Ieri a Roma, Weidmann ha offerto a una platea
dell’establishment italiano esattamente ciò che tanto manca alle élite
nazionali in tutta Europa: un accesso diretto a un punto di vista
esterno sul loro Paese. E per non far perdere a nessuno l’occasione, il
banchiere centrale tedesco non ha fatto sconti. Non ha mai cercato di
ammorbidire gli angoli, non ha accennato alla via di un compromesso, non
ha mai preso in considerazione che ogni medaglia ha sempre due lati.
Nella residenza dell’ambasciatore tedesco a Roma, Weidmann ha preferito
leggere un discorso di quasi trenta pagine dedicato unicamente ai rischi
del debito pubblico degli altri, alle possibili conseguenze per le
banche, e soprattutto al desiderio sempre più radicato in Germania di
isolarsi da un’altra deflagrazione finanziaria possibile sul fianco Sud
dell’area euro.
«Matteo Renzi l’anno scorso, presentando il
bilancio, ha dichiarato che la politica sui conti pubblici italiani
viene fatta in Italia e che l’Italia non permette che essa venga dettata
dai burocrati di Bruxelles», ha preso nota Weidmann. E ha subito
ricordato: «In un’unione di bilancio ogni Stato membro dovrà adempire
alle richieste di un’autorità fiscale europea». Stessa contraddizione, a
suo avviso, nella proposta italiana di un’assicurazione europea contro
la disoccupazione: «A quel punto dovrà essere un’istituzione europea a
controllare le regole del mercato del lavoro».
La difesa del
progetto dell’euro da parte del presidente della Bundesbank è stata del
resto la più debole che potesse offrire. A una domanda sul suo futuro,
si è limitato a dire: «A mio avviso quella sulla moneta unica è una
decisione politica, non sono i banchieri centrali a dover intervenire.
Certo non si immagina come essa possa funzionare quando un Paese
continua a non rispettarne le regole. È a quel punto che la politica può
decidere se eventualmente quel Paese debba uscire dall’unione
monetaria».
Ma per Weidmann l’intento principale dell’incontro,
ieri a Roma, era far capire quanta preoccupazione e diffidenza sia
diffusa in Germania per la condizione dell’Italia. «In Europa sono
importanti riforme come il Jobs Act italiano, ma sono necessarie riforme
strutturali sia al livello dei singoli Stati che a livello europeo – ha
detto –. In alcuni Paesi devono ancora essere create strutture di base,
come per esempio un’ amministrazione funzionante e affidabile, una
giustizia certa e veloce e un apparato statale più efficiente nel suo
complesso». Di qui la requisitoria del banchiere centrale tedesco sul
modo nel quale, a suo parere, veri governi stanno abusando
dell’opportunità offerta dalla Banca centrale europea con i suoi
acquisti di titoli di Stato.
Per lui non c’è stato bisogno di
citare alcun Paese, perché il messaggio di ieri era abbastanza chiaro. A
maggior ragione se lanciato da una capitale che spende gran parte della
sua energia in Europa per conquistare il diritto a non risanare i conti
in tempo di ripresa e di requie sui mercati del debito. «La possibilità
di ridurre velocemente i deficit strutturali creata dalla politica
monetaria molto accomodante della Bce non è stata sfruttata», ha detto.

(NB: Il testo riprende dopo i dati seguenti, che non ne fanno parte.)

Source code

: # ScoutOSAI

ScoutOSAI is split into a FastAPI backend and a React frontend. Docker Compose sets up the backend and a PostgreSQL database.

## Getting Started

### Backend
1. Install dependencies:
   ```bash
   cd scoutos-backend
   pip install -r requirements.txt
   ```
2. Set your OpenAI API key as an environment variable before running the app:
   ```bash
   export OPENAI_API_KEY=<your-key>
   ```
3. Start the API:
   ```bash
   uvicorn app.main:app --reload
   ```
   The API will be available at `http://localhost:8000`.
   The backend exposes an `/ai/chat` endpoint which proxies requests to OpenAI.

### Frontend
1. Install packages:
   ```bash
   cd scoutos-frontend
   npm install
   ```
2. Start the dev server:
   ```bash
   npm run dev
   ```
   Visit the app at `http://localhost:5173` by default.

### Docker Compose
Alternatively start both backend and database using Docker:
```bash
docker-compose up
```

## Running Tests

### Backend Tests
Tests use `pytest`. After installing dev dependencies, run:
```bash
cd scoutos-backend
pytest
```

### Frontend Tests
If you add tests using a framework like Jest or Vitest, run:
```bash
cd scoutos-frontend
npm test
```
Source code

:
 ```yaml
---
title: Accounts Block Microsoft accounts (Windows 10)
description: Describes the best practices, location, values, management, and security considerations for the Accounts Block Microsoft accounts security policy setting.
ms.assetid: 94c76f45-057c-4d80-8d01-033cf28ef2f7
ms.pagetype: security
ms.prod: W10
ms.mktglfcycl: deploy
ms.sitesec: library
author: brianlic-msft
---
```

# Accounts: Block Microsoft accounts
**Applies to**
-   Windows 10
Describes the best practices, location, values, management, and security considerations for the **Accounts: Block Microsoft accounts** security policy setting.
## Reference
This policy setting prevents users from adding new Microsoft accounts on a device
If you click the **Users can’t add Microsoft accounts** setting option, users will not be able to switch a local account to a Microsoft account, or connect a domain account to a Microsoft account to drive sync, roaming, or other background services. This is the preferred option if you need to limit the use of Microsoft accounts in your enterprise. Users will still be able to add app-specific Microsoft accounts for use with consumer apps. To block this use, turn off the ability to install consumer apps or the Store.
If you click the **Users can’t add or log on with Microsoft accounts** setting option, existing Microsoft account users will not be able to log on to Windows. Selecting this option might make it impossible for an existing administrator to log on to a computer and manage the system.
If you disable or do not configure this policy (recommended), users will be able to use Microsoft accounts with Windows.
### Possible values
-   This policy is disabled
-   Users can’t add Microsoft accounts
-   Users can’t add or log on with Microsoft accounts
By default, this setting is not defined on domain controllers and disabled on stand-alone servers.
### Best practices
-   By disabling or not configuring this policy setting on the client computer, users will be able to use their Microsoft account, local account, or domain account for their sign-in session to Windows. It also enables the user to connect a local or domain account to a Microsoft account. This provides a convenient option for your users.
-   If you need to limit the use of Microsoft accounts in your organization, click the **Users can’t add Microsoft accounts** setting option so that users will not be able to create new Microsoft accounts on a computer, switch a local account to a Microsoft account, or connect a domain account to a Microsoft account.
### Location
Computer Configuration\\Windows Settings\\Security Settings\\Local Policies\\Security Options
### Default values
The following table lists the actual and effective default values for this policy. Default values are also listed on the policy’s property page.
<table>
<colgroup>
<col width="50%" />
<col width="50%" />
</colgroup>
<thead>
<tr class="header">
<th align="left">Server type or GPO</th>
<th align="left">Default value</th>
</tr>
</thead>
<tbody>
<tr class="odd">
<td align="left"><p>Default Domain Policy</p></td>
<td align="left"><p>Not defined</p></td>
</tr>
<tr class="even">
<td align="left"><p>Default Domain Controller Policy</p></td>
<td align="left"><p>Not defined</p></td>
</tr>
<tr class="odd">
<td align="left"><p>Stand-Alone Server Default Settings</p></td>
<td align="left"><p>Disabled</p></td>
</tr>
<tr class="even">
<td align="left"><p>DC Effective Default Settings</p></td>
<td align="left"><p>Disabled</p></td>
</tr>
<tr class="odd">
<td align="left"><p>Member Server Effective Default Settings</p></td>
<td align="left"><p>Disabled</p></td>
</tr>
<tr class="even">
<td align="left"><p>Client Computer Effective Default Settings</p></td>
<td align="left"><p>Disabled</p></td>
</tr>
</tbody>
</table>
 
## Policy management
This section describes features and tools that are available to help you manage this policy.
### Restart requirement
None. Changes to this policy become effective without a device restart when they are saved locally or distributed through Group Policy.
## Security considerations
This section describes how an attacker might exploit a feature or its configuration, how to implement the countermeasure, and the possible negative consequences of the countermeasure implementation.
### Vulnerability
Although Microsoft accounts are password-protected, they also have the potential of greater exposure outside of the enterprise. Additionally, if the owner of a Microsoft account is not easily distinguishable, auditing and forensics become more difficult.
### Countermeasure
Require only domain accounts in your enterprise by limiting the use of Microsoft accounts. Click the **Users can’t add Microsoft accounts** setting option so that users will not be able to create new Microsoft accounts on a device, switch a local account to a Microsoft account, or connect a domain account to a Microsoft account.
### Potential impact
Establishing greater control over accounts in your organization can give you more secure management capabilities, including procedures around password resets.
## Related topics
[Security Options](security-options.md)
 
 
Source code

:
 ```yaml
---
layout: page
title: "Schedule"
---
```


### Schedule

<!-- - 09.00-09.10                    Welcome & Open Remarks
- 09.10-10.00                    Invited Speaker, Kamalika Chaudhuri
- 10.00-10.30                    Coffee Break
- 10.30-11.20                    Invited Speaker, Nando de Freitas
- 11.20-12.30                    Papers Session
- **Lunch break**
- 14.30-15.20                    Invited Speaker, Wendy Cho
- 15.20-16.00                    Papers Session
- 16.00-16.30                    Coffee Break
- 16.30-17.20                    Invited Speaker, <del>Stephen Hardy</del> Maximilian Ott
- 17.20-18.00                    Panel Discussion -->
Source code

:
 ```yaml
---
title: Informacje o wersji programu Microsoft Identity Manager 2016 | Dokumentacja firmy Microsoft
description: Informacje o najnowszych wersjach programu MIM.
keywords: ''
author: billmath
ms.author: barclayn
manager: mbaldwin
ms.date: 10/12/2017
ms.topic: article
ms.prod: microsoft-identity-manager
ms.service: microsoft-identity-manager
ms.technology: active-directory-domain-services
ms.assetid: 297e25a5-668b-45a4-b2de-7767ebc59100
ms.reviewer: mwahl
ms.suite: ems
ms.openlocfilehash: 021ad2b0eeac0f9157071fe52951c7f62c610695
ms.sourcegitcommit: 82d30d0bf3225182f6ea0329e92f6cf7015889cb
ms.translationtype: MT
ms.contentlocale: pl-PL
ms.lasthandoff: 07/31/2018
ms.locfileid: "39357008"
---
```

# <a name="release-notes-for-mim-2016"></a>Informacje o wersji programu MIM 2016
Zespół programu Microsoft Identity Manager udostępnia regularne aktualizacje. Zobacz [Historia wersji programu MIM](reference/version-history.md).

Peraltro, senza specificare quando, Weidmann ha ricordato che anche
l’Italia ha violato le regole europee sui conti. Per poi aggiungere:
«Ciò potrebbe diventare un problema per la sostenibilità del debito
quando il consiglio della banca centrale dovesse intraprendere una
politica monetaria più restrittiva».
Weidmann ha ammesso che oggi
un «orientamento espansivo» nell’area euro «è più che appropriato»,
anche se ha subito preso le distanze dalle scelte del presidente della
Bce Mario Draghi: «Si possono avere opinioni diverse sugli strumenti».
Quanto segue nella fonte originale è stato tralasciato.